_Material supplied_
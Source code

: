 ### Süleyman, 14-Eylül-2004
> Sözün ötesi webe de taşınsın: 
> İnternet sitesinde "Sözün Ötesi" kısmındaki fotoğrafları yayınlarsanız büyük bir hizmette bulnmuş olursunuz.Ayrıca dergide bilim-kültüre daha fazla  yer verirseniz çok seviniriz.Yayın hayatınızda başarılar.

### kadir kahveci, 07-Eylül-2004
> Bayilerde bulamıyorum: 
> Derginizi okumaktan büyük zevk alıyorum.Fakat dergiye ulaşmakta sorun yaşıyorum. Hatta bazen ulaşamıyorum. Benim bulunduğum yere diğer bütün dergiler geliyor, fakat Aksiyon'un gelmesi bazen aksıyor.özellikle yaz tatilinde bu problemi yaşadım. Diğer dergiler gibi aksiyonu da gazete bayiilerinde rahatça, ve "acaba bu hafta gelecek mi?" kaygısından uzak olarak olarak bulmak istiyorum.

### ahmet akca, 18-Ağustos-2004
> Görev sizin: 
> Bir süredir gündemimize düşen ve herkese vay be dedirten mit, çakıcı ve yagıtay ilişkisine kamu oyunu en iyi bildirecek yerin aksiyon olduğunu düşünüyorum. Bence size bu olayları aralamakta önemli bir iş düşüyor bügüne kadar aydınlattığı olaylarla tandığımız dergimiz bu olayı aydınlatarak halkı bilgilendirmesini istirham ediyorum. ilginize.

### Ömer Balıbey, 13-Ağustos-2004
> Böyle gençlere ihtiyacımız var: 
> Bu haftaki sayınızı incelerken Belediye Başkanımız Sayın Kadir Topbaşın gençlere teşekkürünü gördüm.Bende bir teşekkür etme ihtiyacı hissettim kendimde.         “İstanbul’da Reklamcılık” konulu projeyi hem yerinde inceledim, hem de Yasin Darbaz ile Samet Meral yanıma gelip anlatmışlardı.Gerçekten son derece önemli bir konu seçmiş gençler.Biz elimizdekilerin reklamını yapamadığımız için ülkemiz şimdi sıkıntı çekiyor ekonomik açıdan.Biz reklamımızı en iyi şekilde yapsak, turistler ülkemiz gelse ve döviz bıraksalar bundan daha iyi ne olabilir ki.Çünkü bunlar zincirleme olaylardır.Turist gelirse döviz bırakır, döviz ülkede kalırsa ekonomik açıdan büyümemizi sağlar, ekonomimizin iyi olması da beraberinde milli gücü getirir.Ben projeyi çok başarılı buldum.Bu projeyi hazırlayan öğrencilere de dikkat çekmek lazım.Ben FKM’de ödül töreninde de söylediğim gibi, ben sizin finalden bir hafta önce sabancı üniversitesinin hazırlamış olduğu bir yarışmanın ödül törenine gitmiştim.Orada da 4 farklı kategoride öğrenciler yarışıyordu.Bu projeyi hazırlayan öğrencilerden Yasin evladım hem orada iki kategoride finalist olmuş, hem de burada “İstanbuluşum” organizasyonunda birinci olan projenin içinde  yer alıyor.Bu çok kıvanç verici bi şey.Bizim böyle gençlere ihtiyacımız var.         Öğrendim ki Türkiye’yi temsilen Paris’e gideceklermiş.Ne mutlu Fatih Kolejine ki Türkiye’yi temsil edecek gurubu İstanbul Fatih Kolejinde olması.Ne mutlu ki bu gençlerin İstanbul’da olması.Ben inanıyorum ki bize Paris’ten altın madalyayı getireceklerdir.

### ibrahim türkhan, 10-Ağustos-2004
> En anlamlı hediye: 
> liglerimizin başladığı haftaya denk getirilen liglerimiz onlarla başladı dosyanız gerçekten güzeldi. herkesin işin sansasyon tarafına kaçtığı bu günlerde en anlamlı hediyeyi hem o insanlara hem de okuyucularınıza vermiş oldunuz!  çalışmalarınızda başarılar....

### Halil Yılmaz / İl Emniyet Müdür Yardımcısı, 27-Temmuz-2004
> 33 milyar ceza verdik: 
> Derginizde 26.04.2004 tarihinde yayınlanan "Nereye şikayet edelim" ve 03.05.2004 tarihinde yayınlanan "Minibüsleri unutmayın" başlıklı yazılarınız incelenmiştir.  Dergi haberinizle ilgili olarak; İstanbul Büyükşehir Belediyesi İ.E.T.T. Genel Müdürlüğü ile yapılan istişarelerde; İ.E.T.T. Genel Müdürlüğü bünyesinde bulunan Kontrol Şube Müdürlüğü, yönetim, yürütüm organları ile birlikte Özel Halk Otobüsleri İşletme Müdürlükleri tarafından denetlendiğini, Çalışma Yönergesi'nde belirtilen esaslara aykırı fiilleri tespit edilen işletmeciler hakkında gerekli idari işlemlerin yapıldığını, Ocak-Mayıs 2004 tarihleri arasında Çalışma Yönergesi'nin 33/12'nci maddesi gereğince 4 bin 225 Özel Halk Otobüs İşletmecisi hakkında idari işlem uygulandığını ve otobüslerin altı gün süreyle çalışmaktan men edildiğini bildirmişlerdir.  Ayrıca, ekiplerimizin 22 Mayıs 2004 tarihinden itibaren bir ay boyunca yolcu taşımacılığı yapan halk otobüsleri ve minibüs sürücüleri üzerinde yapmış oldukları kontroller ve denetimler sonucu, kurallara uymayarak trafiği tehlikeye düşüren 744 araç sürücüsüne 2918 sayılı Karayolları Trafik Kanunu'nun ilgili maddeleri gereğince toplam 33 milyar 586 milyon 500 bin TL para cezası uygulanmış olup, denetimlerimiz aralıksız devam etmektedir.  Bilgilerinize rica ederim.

---

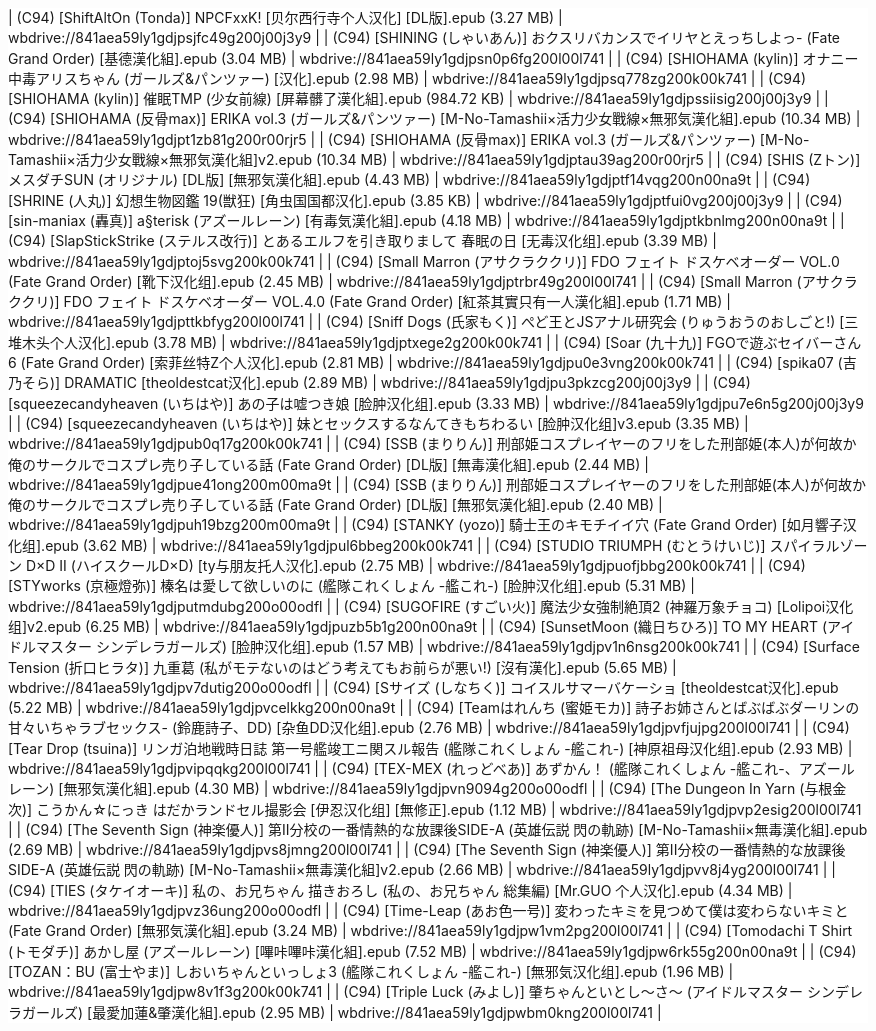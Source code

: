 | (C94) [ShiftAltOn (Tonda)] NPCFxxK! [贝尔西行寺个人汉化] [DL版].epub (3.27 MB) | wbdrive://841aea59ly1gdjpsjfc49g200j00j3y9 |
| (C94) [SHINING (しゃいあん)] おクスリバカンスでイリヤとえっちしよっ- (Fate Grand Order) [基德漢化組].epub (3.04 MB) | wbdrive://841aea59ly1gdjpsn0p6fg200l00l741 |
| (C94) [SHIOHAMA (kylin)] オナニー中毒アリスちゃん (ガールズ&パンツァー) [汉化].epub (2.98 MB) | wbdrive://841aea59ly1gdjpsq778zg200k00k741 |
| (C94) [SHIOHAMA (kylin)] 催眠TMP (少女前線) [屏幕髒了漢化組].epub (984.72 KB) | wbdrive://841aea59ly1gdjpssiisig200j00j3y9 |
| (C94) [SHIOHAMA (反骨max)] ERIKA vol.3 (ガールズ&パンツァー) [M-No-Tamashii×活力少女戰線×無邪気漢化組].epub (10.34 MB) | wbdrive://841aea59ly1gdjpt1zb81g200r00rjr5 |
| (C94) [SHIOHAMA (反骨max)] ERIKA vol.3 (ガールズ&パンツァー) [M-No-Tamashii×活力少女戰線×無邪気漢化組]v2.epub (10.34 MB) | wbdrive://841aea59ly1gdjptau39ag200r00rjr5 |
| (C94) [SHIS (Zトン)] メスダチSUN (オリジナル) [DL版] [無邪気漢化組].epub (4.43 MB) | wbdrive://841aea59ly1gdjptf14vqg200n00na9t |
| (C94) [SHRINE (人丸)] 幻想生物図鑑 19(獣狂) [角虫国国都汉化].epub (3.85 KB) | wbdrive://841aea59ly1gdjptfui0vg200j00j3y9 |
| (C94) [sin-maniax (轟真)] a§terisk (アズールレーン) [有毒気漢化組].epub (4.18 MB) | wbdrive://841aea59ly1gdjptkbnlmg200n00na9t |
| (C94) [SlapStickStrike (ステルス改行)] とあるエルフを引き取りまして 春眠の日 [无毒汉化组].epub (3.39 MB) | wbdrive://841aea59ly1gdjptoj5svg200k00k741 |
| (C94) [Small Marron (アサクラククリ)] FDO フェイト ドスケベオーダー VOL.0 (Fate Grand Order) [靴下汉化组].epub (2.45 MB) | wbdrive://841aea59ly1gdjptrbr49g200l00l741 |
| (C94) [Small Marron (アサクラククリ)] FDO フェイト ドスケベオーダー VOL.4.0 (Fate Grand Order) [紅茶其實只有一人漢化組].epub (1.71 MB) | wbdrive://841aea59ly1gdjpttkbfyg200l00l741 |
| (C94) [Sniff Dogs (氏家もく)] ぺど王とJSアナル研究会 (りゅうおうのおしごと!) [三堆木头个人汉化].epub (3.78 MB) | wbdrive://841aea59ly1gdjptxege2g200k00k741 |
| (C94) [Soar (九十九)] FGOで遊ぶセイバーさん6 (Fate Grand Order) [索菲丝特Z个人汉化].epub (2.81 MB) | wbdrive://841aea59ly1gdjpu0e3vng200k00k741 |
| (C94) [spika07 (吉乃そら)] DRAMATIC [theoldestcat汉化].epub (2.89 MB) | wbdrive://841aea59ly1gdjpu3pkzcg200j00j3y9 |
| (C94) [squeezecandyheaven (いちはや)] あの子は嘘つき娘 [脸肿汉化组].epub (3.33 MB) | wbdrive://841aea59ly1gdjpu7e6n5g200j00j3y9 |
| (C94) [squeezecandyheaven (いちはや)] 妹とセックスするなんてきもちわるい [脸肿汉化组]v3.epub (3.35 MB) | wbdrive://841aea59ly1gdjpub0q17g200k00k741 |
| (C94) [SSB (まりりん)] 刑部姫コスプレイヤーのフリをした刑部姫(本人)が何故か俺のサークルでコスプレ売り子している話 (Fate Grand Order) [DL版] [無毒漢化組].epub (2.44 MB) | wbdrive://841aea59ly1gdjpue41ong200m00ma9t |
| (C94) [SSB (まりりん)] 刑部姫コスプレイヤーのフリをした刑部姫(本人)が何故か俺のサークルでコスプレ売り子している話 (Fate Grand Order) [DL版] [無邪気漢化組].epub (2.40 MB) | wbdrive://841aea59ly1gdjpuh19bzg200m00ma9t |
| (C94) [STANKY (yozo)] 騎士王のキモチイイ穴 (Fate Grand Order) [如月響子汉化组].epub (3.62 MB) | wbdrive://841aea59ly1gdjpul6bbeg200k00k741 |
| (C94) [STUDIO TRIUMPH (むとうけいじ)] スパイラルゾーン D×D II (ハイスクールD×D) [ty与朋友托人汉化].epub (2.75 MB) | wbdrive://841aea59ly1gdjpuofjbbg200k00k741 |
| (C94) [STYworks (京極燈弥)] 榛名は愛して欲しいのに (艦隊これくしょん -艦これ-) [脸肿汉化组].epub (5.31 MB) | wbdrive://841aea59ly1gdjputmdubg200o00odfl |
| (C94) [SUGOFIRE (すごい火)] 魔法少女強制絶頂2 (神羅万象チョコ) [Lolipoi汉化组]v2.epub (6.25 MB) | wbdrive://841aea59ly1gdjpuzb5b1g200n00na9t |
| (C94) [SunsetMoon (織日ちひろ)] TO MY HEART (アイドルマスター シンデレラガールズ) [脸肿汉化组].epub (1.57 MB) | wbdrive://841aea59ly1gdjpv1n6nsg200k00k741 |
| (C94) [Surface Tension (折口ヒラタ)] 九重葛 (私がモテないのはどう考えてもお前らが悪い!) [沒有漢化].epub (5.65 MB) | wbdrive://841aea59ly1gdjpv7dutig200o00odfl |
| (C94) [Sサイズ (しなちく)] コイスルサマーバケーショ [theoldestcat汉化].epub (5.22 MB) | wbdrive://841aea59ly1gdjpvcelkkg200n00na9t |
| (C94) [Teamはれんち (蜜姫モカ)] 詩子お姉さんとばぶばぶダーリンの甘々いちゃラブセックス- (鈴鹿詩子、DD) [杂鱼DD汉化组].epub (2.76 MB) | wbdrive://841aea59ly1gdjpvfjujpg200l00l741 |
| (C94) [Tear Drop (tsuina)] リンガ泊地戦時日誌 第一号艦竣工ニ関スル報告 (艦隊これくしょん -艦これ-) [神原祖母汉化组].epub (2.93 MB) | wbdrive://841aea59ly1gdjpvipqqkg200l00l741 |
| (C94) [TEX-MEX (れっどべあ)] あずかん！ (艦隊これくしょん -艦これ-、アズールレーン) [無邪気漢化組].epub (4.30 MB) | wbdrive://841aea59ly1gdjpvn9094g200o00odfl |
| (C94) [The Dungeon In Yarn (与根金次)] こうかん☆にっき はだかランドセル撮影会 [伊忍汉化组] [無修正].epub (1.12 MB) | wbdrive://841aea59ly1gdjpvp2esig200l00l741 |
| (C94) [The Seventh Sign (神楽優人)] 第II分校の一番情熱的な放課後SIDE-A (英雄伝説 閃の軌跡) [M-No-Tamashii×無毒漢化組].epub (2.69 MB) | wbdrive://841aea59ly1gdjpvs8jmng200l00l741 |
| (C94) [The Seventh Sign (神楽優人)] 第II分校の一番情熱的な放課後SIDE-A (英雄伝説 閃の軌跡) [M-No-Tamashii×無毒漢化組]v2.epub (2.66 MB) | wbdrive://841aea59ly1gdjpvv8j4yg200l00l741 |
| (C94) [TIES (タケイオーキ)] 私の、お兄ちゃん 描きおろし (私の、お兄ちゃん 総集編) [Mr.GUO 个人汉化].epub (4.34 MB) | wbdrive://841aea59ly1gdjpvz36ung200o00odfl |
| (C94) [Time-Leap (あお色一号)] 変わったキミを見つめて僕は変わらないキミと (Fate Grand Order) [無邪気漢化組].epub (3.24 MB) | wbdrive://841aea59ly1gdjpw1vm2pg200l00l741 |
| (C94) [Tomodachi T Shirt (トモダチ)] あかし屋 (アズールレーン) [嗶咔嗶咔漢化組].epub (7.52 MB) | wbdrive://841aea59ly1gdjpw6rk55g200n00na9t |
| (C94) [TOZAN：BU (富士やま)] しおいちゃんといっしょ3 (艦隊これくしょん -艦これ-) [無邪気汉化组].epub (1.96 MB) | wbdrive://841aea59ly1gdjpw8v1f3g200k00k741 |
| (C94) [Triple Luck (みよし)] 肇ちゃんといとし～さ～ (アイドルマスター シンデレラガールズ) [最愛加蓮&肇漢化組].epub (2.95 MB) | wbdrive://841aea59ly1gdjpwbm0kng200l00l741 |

--

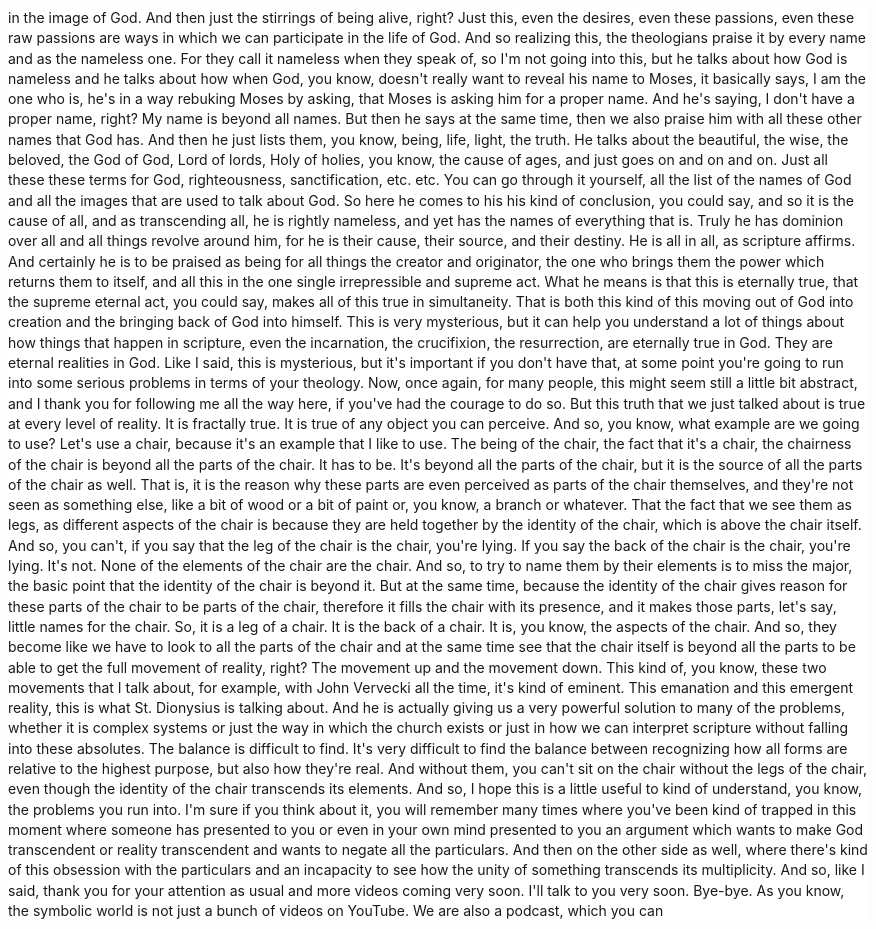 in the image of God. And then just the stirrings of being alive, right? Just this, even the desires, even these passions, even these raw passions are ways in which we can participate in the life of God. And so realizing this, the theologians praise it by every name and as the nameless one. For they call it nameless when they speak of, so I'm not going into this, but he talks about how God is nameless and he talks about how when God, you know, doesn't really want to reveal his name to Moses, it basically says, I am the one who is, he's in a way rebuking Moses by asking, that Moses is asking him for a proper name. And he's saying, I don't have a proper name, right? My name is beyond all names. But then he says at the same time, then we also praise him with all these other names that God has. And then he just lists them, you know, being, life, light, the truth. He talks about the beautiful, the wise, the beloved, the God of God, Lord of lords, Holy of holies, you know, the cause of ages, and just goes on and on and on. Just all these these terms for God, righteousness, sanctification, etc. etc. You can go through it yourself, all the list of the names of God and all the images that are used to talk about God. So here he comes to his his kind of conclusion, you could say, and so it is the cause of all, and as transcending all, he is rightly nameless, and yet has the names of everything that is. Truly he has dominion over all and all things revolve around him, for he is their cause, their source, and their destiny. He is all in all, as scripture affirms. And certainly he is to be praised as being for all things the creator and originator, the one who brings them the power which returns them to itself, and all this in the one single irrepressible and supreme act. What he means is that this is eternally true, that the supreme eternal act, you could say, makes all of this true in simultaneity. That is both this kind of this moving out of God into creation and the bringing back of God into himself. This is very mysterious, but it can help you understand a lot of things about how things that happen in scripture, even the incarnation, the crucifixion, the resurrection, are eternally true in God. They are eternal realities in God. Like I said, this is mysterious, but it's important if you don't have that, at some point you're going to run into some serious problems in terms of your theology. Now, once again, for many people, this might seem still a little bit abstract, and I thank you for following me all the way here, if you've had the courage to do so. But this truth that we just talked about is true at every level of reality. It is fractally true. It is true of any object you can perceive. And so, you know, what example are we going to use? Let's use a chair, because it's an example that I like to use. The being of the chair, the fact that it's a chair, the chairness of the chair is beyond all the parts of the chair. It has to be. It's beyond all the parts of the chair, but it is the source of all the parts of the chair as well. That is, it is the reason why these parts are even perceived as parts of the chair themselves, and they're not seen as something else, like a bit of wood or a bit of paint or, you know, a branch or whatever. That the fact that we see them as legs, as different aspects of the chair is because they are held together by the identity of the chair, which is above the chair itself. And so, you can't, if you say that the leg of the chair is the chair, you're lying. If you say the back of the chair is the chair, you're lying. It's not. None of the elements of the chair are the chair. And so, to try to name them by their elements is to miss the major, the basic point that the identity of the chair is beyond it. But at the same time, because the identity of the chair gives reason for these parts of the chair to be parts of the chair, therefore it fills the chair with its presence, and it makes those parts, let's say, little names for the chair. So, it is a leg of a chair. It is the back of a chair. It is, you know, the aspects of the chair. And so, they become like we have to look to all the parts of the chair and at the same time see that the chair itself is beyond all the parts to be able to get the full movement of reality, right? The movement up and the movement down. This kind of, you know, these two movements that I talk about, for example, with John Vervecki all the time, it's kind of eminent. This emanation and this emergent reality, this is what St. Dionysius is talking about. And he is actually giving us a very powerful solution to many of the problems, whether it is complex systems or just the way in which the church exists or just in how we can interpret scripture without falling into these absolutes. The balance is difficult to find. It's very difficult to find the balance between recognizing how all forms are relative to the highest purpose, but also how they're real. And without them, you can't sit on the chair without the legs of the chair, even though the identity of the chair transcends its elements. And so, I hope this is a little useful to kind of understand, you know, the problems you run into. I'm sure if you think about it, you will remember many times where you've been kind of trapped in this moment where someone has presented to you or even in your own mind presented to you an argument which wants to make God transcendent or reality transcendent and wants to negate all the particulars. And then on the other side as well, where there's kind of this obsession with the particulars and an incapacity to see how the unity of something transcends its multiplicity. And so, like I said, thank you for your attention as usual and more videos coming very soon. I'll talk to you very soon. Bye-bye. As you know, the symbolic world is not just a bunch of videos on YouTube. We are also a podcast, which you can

_What to work on_
A single number is expected: how many lines in the entries contain "squeezecandyheaven".

_Reply to the exercise_
2